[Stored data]
• • •

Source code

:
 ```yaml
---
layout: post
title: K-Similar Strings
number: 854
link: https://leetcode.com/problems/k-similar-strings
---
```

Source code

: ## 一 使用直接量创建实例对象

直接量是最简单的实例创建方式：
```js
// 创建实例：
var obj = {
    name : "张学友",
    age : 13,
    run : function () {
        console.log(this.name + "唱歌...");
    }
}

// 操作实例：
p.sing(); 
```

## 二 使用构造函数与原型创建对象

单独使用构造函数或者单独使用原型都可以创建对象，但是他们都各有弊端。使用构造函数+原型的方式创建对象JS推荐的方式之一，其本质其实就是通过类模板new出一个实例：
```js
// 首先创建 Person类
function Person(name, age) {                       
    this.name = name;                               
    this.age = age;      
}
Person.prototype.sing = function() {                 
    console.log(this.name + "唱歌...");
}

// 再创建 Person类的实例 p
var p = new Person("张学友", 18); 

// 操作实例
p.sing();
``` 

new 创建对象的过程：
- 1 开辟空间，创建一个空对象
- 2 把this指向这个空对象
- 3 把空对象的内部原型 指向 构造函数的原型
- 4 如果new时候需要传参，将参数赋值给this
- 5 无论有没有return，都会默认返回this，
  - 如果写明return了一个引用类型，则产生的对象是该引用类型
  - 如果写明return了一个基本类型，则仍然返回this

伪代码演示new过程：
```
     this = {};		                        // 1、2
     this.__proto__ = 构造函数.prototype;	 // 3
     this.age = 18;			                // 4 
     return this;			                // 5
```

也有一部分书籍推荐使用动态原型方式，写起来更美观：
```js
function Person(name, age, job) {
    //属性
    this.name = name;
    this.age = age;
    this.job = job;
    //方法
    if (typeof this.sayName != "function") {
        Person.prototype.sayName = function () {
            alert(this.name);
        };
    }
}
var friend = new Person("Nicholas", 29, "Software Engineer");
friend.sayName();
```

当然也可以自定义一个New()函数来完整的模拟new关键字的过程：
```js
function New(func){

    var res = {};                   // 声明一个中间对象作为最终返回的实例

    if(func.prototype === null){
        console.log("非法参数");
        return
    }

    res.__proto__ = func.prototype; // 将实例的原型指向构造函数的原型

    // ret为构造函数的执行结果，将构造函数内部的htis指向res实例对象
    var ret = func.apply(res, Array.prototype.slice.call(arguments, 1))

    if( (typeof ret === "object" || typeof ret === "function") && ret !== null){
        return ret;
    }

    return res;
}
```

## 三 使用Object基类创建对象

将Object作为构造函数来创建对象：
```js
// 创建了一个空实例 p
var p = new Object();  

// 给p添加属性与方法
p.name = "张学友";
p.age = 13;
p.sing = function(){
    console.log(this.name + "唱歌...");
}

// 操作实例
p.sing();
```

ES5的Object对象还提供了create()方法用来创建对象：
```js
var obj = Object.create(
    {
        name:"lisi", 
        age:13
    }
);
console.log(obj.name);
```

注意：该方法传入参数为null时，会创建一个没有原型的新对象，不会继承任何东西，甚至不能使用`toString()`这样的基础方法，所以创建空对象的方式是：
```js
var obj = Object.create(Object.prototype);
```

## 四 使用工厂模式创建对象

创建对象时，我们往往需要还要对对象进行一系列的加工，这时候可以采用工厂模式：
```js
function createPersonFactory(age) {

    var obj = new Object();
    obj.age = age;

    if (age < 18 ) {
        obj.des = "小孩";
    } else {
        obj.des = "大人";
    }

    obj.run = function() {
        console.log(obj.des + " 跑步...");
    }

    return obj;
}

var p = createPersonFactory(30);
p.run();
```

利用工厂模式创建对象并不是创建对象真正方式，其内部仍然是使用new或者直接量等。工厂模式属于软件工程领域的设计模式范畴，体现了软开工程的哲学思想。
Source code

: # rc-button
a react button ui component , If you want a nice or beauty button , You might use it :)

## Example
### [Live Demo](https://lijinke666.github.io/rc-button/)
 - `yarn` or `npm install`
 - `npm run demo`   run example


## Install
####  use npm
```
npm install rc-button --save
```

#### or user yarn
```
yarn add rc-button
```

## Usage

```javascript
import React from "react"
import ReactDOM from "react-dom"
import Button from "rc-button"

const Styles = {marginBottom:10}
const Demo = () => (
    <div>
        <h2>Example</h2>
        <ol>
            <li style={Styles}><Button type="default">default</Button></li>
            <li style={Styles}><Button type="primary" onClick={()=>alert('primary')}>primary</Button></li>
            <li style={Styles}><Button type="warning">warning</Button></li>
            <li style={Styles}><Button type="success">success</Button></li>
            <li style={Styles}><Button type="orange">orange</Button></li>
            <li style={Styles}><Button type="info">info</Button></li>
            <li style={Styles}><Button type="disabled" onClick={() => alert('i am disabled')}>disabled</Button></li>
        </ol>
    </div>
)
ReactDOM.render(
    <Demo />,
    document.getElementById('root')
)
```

• • •

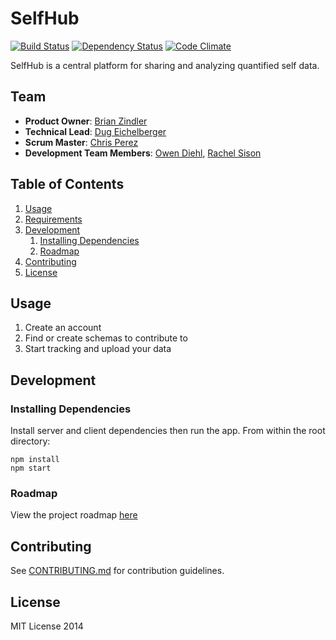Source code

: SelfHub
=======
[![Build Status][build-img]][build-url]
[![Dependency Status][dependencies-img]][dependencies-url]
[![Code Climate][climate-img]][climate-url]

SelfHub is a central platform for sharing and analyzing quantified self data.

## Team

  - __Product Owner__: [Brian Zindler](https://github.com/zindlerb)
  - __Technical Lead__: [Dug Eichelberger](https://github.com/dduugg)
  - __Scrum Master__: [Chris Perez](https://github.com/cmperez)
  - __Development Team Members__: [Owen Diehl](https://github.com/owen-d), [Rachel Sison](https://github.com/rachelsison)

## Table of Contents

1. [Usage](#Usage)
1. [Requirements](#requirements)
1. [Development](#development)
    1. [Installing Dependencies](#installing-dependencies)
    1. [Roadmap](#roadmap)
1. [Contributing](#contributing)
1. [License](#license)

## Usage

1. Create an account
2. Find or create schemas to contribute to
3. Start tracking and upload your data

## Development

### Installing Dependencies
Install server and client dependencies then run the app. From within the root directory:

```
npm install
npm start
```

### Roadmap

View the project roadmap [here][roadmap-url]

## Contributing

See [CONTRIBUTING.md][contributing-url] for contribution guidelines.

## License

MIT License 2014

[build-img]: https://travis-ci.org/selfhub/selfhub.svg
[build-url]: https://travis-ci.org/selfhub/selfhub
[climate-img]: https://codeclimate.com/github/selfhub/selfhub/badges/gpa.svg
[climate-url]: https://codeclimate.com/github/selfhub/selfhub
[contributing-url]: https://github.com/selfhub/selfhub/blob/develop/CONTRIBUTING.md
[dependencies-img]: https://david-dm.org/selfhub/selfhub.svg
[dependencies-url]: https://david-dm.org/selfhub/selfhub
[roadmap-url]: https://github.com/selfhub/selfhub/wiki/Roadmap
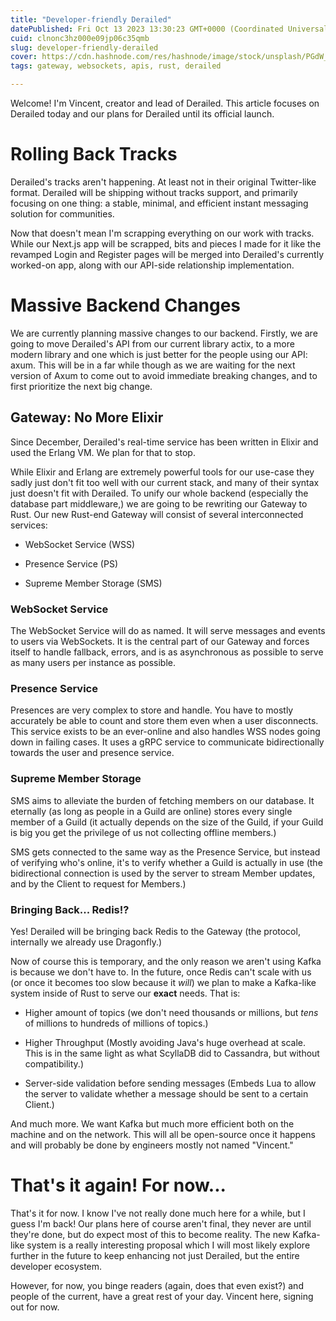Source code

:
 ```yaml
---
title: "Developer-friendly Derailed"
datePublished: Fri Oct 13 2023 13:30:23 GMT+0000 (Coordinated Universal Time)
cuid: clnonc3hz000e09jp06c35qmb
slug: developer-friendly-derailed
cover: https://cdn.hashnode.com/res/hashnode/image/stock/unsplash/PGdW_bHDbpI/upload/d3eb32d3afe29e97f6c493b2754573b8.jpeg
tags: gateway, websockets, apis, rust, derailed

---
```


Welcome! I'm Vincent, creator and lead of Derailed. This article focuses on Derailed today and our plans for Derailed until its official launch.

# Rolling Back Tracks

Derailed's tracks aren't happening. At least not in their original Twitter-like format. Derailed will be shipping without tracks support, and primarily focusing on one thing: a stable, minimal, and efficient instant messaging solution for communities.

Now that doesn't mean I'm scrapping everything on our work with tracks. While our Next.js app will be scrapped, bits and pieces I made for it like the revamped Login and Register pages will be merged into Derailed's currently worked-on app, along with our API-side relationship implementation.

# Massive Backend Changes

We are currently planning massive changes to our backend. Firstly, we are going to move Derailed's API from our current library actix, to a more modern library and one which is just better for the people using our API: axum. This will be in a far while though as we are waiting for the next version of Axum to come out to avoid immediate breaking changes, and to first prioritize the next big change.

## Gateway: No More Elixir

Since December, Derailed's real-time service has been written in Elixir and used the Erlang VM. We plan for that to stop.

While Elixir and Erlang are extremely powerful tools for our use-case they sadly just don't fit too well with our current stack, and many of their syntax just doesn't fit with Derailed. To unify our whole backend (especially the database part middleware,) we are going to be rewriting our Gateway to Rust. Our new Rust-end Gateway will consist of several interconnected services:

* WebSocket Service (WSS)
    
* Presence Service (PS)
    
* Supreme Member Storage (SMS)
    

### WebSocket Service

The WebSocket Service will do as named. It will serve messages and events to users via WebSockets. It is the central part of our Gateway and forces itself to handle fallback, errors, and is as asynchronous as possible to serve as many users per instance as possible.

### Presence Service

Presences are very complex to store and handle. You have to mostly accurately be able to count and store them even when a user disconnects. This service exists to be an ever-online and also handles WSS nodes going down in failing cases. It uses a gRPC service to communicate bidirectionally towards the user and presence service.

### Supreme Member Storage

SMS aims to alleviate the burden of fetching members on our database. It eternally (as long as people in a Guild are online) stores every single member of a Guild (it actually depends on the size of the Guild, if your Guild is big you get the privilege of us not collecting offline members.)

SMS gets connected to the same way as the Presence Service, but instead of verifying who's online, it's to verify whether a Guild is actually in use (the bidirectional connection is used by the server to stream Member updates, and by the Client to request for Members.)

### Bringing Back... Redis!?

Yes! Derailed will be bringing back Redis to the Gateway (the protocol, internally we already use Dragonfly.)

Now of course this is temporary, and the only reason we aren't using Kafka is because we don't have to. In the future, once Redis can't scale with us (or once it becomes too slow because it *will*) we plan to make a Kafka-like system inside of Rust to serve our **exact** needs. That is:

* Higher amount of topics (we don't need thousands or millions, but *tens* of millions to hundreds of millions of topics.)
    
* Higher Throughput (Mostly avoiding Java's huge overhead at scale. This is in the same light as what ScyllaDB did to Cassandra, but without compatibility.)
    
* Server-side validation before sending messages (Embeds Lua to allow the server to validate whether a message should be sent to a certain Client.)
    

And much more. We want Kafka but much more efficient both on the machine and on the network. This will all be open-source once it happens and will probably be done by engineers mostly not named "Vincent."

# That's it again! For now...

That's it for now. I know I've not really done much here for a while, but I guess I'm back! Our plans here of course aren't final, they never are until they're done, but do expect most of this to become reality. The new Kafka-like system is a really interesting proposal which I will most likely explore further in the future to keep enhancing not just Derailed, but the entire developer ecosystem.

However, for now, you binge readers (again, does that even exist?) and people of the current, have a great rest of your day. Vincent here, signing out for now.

• • •

REQUIRED ACTION: For this exercise, find all lines in the records containing the word "Guild" and copy them.

OUTPUT BELOW:
SMS aims to alleviate the burden of fetching members on our database. It eternally (as long as people in a Guild are online) stores every single member of a Guild (it actually depends on the size of the Guild, if your Guild is big you get the privilege of us not collecting offline members.)
SMS gets connected to the same way as the Presence Service, but instead of verifying who's online, it's to verify whether a Guild is actually in use (the bidirectional connection is used by the server to stream Member updates, and by the Client to request for Members.)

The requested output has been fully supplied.